Shortwave is the immediate and smart solution. Minutes after the storm has passed people can string up an antenna and start receiving life saving evacuation information.

Bringing back Radio Australia Shortwave will also allow Australian programming to once again be available to all shortwave listeners in Asia.

Shortwave plus DRM.

I fully believe that we have to have Shortwave. Everyone has a shortwave receiver somewhere and they are cheap to buy.

But I also believe that new technology needs to be implemented as well.

If Radio Australia could be broadcast on Digital Radio Mondale then I would buy the necessary equipment.

Clarity of transmission is very important to me.
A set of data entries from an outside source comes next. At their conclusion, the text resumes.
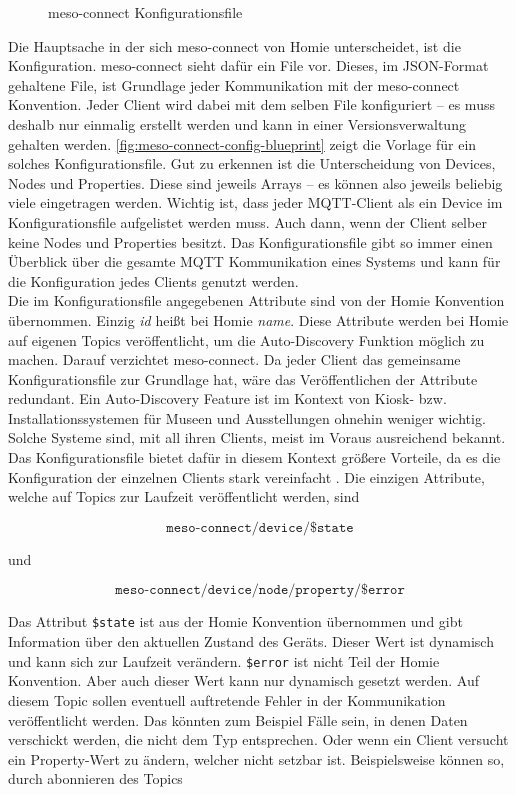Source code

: \begin{figure}
  
  \caption{meso-connect Konfigurationsfile}
  \label{fig:meso-connect-config-blueprint}
\end{figure}

Die Hauptsache in der sich meso-connect von Homie unterscheidet, ist die Konfiguration. meso-connect
sieht dafür ein File vor. Dieses, im JSON-Format gehaltene File, ist Grundlage jeder Kommunikation
mit der meso-connect Konvention. Jeder Client wird dabei mit dem selben File konfiguriert -- es muss 
deshalb nur einmalig erstellt werden und kann in einer Versionsverwaltung gehalten werden. 
\autoref{fig:meso-connect-config-blueprint} zeigt die Vorlage für ein solches Konfigurationsfile. 
Gut zu erkennen ist die Unterscheidung von Devices, Nodes und Properties. Diese sind jeweils Arrays --
es können also jeweils beliebig viele eingetragen werden. Wichtig ist, dass jeder MQTT-Client als ein
Device im Konfigurationsfile aufgelistet werden muss. Auch dann, wenn der Client selber 
keine Nodes und Properties besitzt. Das Konfigurationsfile gibt so immer einen Überblick über die 
gesamte MQTT Kommunikation eines Systems und kann für die Konfiguration jedes Clients genutzt werden.\\
Die im Konfigurationsfile angegebenen Attribute sind von der Homie Konvention übernommen. Einzig \emph{id} heißt
bei Homie \emph{name}. Diese Attribute werden bei Homie auf eigenen Topics veröffentlicht, um die 
Auto-Discovery Funktion möglich zu machen. Darauf verzichtet meso-connect. Da jeder Client das gemeinsame
Konfigurationsfile zur Grundlage hat, wäre das Veröffentlichen der Attribute redundant. Ein Auto-Discovery
Feature ist im Kontext von Kiosk- bzw. Installationssystemen für Museen und Ausstellungen ohnehin weniger wichtig.
Solche Systeme sind, mit all ihren Clients, meist im Voraus ausreichend bekannt. Das Konfigurationsfile
bietet dafür in diesem Kontext größere Vorteile, da es die Konfiguration der einzelnen Clients stark
vereinfacht . Die einzigen Attribute, welche auf Topics zur Laufzeit veröffentlicht 
werden, sind

\[\texttt{meso-connect/device/\$state} \]

und

\[\texttt{meso-connect/device/node/property/\$error} \]

Das Attribut \texttt{\$state} ist aus der Homie Konvention übernommen und gibt Information über den aktuellen
Zustand des Geräts. Dieser Wert ist dynamisch und kann sich zur Laufzeit verändern. \texttt{\$error} ist nicht 
Teil der Homie Konvention. Aber auch dieser Wert kann nur dynamisch gesetzt werden.
Auf diesem Topic sollen eventuell auftretende Fehler in der Kommunikation veröffentlicht
werden. Das könnten zum Beispiel Fälle sein, in denen Daten verschickt werden, die nicht dem Typ entsprechen.
Oder wenn ein Client versucht ein Property-Wert zu ändern, welcher nicht setzbar ist. Beispielsweise können so,
durch abonnieren des Topics


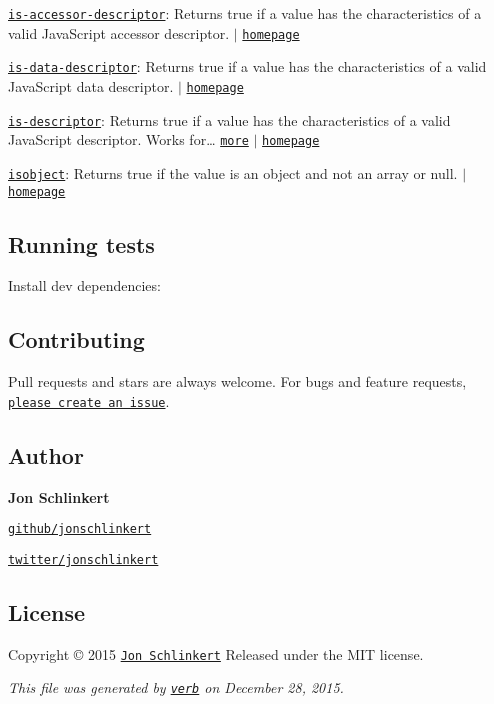 \begin{DoxyItemize}
\item \href{https://www.npmjs.com/package/is-accessor-descriptor}{\tt is-\/accessor-\/descriptor}\+: Returns true if a value has the characteristics of a valid Java\+Script accessor descriptor. $\vert$ \href{https://github.com/jonschlinkert/is-accessor-descriptor}{\tt homepage}
\item \href{https://www.npmjs.com/package/is-data-descriptor}{\tt is-\/data-\/descriptor}\+: Returns true if a value has the characteristics of a valid Java\+Script data descriptor. $\vert$ \href{https://github.com/jonschlinkert/is-data-descriptor}{\tt homepage}
\item \href{https://www.npmjs.com/package/is-descriptor}{\tt is-\/descriptor}\+: Returns true if a value has the characteristics of a valid Java\+Script descriptor. Works for… \href{https://www.npmjs.com/package/is-descriptor}{\tt more} $\vert$ \href{https://github.com/jonschlinkert/is-descriptor}{\tt homepage}
\item \href{https://www.npmjs.com/package/isobject}{\tt isobject}\+: Returns true if the value is an object and not an array or null. $\vert$ \href{https://github.com/jonschlinkert/isobject}{\tt homepage}
\end{DoxyItemize}

\subsection*{Running tests}

Install dev dependencies\+:




\subsection*{Contributing}

Pull requests and stars are always welcome. For bugs and feature requests, \href{https://github.com/jonschlinkert/is-accessor-descriptor/issues/new}{\tt please create an issue}.

\subsection*{Author}

{\bfseries Jon Schlinkert}


\begin{DoxyItemize}
\item \href{https://github.com/jonschlinkert}{\tt github/jonschlinkert}
\item \href{http://twitter.com/jonschlinkert}{\tt twitter/jonschlinkert}
\end{DoxyItemize}

\subsection*{License}

Copyright © 2015 \href{https://github.com/jonschlinkert}{\tt Jon Schlinkert} Released under the M\+IT license.





{\itshape This file was generated by \href{https://github.com/verbose/verb}{\tt verb} on December 28, 2015.}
Filipinos and other Asians are used to an American accent so when transmitting the less familiar Australian accent we need all the clarity we can get.

If we did transmit DRM I believe we still will need to have a transfer period of maybe 5 years were AM Shortwave and DRM are transmitted at the same time.

       Shortwave Alternatives. Outernet

Outernet is a very low cost, one -way satellite receiver and satellite data casting service. Utilizing low cost equipment (less than $100 - 150 US) and No satellite Dish needed. It works by sending a LORA spread spectrum signal over a conventional TV satellite beam.

These low cost receiver devices with WiFi hot-spots could be extremely effective in Cyclone ravaged parts of the world…

A simple solar powered Outernet receiver unit mounted on a pole could allow all survivors to link their android mobile phone to the WiFi hotspot and download lifesaving survival information in real time.

Currently the K-Band Outernet service is available in test mode in the USA but S/E Asia could easily be added.

Previously Outernet ran on L-Band worldwide but was shut done due to high L-Band transmission costs. The L-Band service (Inmarsat) was slowish but worked well and could utilize mobile antennas.


#9

Last year I E Mailed and wrote several letters to Radio Australia CEO Dr. David McCluskey asking if he would allow Othernet to rebroadcast their RSS news feeds (as I did successfully with the BBC). I got no reply - - and was very disappointed as L-band was working back then.

In any case, Radio Australia has several great RSS feeds that would work well on Othernet and certainly benefit the citizens of Australia - - especially in the out back. Naturally, now, we also need a satellite link over Australia. So the problem has grown. Ken


#10

Has anyone considered a hybrid approach ? Signal source distributed by internet / satellite to nearest edge, then from there by conventional radio to areas without coverage by conventional radio or other land based means? With the advent of things like the Pi receivers would be reasonably cheap.

I’ve been looking for alternatives since I bought my first Outernet kit about 2 years ago which failed to work at all. Since then I have started IMI ( Internet Marconi Initiative ) and have been working to source and assemble simple Pi kits to this end.


#11

Sounds interesting. Can you please share a bit more info on the IMI and any ongoing efforts? Google didn’t turn up anything.


#12

@Abhishek Delchi,
Is this related to this project?

This article says that this is NOT an Internet inclusion project and goes to name several:

Alliance for an Affordable Internet (A4AI) http://a4ai.org/
World Economic Forum Internet for All (I4A) initiative https://www.weforum.org/projects/internet-for-all
The Internet Society, http://www.internetsociety.org/ and
The IEEE Internet Initiative. http://internetinitiative.ieee.org/

Maybe we can “hitch a ride” on one of these large inclusion projects?